▶ [Exercise aim]:
What is needed is an exact copy of the lines in the listing below, from the one with "- [4- Deseño" up to and including the one with "fecha, hora, texto)", with no other lines.

▶ [Data supplied]:
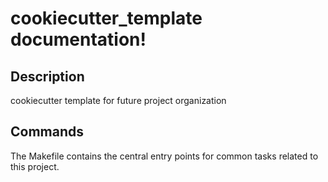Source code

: # cookiecutter_template documentation!

## Description

cookiecutter template for future project organization

## Commands

The Makefile contains the central entry points for common tasks related to this project.


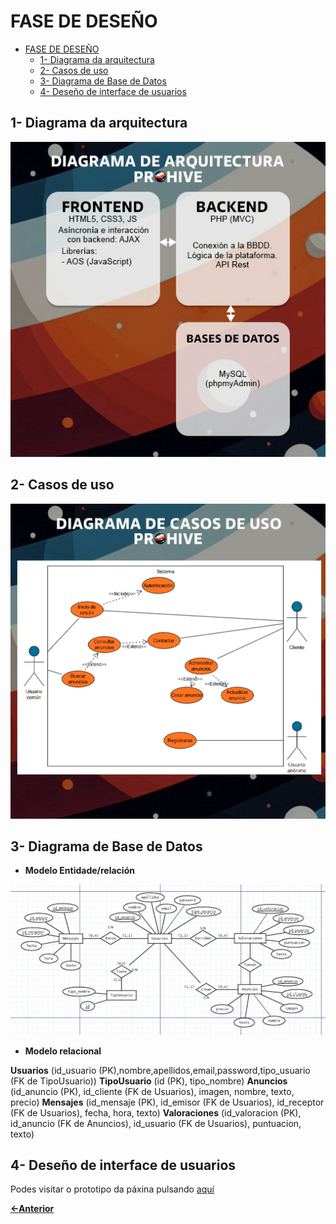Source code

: # FASE DE DESEÑO

- [FASE DE DESEÑO](#fase-de-deseño)
  - [1- Diagrama da arquitectura](#1--diagrama-da-arquitectura)
  - [2- Casos de uso](#2--casos-de-uso)
  - [3- Diagrama de Base de Datos](#3--diagrama-de-base-de-datos)
  - [4- Deseño de interface de usuarios](#4--deseño-de-interface-de-usuarios)

## 1- Diagrama da arquitectura

![image](../img/d_arquitectura.jpg)

## 2- Casos de uso

![image](../img/casos_de_uso.jpg)

## 3- Diagrama de Base de Datos

- **Modelo Entidade/relación**

![image](../img/bbdd_esquema.jpg)

- **Modelo relacional**

**Usuarios** (id_usuario (PK),nombre,apellidos,email,password,tipo_usuario (FK de TipoUsuario))
**TipoUsuario** (id (PK), tipo_nombre)
**Anuncios** (id_anuncio (PK), id_cliente (FK de Usuarios), imagen, nombre, texto, precio)
**Mensajes** (id_mensaje (PK), id_emisor (FK de Usuarios), id_receptor (FK de Usuarios), fecha, hora, texto)
**Valoraciones** (id_valoracion (PK), id_anuncio (FK de Anuncios), id_usuario (FK de Usuarios), puntuacion, texto)


## 4- Deseño de interface de usuarios

Podes visitar o prototipo da páxina pulsando [aquí](https://www.figma.com/design/YkZ0R1c2W19m5aeZLIEK6e/ProHive?node-id=0-1&p=f&t=w8pCzs5vOATi2o5e-0)

[**<-Anterior**](../../README.md)
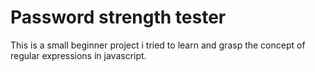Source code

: # Password strength tester

This is a small beginner project i tried to learn and grasp the concept of regular expressions in javascript.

▶ [Task result]:
  - [4- Deseño de interface de usuarios](#4--deseño-de-interface-de-usuarios)

## 1- Diagrama da arquitectura

![image](../img/d_arquitectura.jpg)

## 2- Casos de uso

![image](../img/casos_de_uso.jpg)

## 3- Diagrama de Base de Datos

- **Modelo Entidade/relación**

![image](../img/bbdd_esquema.jpg)

- **Modelo relacional**

**Usuarios** (id_usuario (PK),nombre,apellidos,email,password,tipo_usuario (FK de TipoUsuario))
**TipoUsuario** (id (PK), tipo_nombre)
**Anuncios** (id_anuncio (PK), id_cliente (FK de Usuarios), imagen, nombre, texto, precio)
**Mensajes** (id_mensaje (PK), id_emisor (FK de Usuarios), id_receptor (FK de Usuarios), fecha, hora, texto)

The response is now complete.